Work order →
Please set down, exactly, the line with "Party](http://partyfacts.herokuapp.com/data/partycodes/830/) ·" and all lines that follow it through the end of the records below.

---

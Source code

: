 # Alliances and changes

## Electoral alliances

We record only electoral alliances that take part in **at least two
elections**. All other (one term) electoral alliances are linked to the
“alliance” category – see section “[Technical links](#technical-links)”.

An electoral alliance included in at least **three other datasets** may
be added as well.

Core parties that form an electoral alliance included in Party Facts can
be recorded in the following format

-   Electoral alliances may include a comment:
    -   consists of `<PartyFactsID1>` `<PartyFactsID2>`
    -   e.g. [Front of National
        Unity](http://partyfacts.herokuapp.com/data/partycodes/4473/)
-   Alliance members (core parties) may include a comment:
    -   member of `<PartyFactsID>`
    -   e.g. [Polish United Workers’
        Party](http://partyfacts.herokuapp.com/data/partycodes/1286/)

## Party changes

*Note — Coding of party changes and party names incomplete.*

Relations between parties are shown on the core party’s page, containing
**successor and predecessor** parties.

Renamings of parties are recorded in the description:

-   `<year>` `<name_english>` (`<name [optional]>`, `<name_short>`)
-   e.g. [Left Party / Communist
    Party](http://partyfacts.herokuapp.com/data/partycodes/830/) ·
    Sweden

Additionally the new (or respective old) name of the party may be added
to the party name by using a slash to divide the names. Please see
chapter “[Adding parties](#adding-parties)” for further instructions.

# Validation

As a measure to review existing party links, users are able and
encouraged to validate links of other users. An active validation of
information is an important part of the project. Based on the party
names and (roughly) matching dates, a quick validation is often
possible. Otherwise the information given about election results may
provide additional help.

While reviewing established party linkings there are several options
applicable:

---

Your solution →
    Party](http://partyfacts.herokuapp.com/data/partycodes/830/) ·
    Sweden

Additionally the new (or respective old) name of the party may be added
to the party name by using a slash to divide the names. Please see
chapter “[Adding parties](#adding-parties)” for further instructions.

# Validation

As a measure to review existing party links, users are able and
encouraged to validate links of other users. An active validation of
information is an important part of the project. Based on the party
names and (roughly) matching dates, a quick validation is often
possible. Otherwise the information given about election results may
provide additional help.

While reviewing established party linkings there are several options
applicable:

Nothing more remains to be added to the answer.